Delrez Philippe , infirmier SIAMU, avec la collaboration du Pr. M.-S. Reynaert, du Pr. D. Moulin, du Dr Th. Detaille, Service des Urgences et du Pr. L. Jacquet, chef du service de pathologies cardio-vasculaires intensives, Cliniques universitaires St-Luc, Université Catholique de Louvain, Bruxelles, Belgique.

Tits Fredéric , infirmier pédiatrique, avec la collaboration du Pr D. Biarent, du Dr F. Otte, Service des urgences & SAMU néonatal et pédiatrique, et du Dr K. Khelif, Service de chirurgie, Hôpital Universitaire des Enfants Reine Fabiola, Université Libre de Bruxelles, Belgique

L'enfant polytraumatisé nécessite une prise en charge pluridisciplinaire spécifique lors de sorties en Service mobile d'Urgences. A travers cet article, nous allons essayer de reprendre les actions principales à réaliser lorsque les équipes de secours sont sollicitées pour des interventions où des enfants sont impliqués.

Le Polytraumatisme est « l'ensemble des troubles dus à plusieurs lésions d'origine traumatique, dont une au moins menace la vie du blessé.

Un polytraumatisme résulte d'un traumatisme en général violent : accident de la voie publique, chute (défenestration), ensevelisse­ment, explosion, plaie grave par arme à feu. Les lésions sont variées et parfois associées: fractures des membres, du bassin, de la colonne vertébrale; contusion ou hémorra­gie du cerveau, des poumons, des viscères abdominaux (rate, foie, etc.). » (Larousse médical, édition 1995, p. 818.)

La prise en charge du patient traumatisé grave est faite d'étapes successives et délicates.

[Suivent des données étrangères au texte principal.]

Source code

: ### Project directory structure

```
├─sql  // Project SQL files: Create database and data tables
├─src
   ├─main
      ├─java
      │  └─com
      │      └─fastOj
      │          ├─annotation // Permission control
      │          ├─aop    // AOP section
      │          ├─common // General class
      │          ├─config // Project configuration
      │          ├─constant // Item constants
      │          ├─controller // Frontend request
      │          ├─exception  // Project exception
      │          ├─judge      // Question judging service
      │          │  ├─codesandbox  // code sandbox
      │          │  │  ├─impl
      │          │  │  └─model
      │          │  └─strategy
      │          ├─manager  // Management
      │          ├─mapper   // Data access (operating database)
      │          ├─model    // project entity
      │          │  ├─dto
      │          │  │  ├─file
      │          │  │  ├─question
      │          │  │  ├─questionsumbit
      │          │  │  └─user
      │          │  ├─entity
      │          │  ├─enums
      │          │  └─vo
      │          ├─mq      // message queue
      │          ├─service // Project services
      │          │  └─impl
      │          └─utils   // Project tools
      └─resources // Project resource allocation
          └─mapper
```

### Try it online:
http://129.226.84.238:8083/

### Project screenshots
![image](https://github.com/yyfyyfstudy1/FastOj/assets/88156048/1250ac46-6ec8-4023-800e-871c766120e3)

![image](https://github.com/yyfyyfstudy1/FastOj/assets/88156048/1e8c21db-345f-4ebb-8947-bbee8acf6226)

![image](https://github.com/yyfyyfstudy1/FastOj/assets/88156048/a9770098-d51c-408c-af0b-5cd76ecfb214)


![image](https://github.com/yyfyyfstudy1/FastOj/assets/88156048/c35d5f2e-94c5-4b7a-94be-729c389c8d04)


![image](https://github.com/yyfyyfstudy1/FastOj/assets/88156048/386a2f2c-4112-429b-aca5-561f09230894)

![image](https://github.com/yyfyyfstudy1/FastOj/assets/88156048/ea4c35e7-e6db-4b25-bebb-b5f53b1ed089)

Le traumatisé grave est, par définition, un patient complexe dont le pronostic vital est en jeu à court terme, ce qui implique une évaluation et une action rapide. Les démarches diagnostiques et thérapeutiques sont nécessairement imbriquées et doivent être menées parallèlement : il faut une stratégie rigoureuse pour éviter oublis et erreurs, mais souple pour s'adapter à chaque patient. Le but de cet article est de définir les grandes lignes de la prise en charge s'attachant aux spécificités pédiatriques. L'approche doit être ouverte pour pouvoir répondre à la diversité des situations. C'est pourquoi il est essentiel de disposer d'un matériel adapté : aspirateur à mucosités, ballon auto-gonflable, oxygène, kit d'intubation difficile, respirateur, pousse-seringues électriques, scope, défibrillateur, thermomètre hypotherme, couverture de survie, minerve, attelles, matériel d'immobilisation…

Le polytraumatisé se caractérise par une atteinte multiorganique mettant en jeu le pronostic vital .

Citons les lésions traumatiques :

1. Lésions crâniennes :

hématome extra-dural, hématome sous-dural, œdème cérébral, contusions cérébrales, lésions axonales diffuses,…

2. Lésions thoraciques :

  • hémothorax grave
  • hémopéricarde (tamponnade)
  • pneumothorax suffocant
  • lésions pédiculaires
  • contusions pulmonaires

3. Lésions abdominales :

  • rate , foie , reins, pancréas.
  • perforations organes creux
  • hémorragie rétro-péritonéales

4. Lésions osseuses :

Fractures du bassin – du rachis – des membres sans oublier le crâne et la face

Citons également les lésions anoxiques :

hémorragie -> hypovolémie -> choc -> anoxie cerveau / cœur / rein  

Lors de l'arrivée sur les lieux de l'accident en phase pré-hospitalière, deux concepts de prises en charge sont envisageables :

  • Premièrement, la théorie du «  Scoop and run » qui consiste à déterminer la gravité et orienter l'enfant vers l'hôpital le plus proche. Il s'agit du modèle Nord Américain (principale cause de polytraumatisme chez les enfants  aux USA : défenestration)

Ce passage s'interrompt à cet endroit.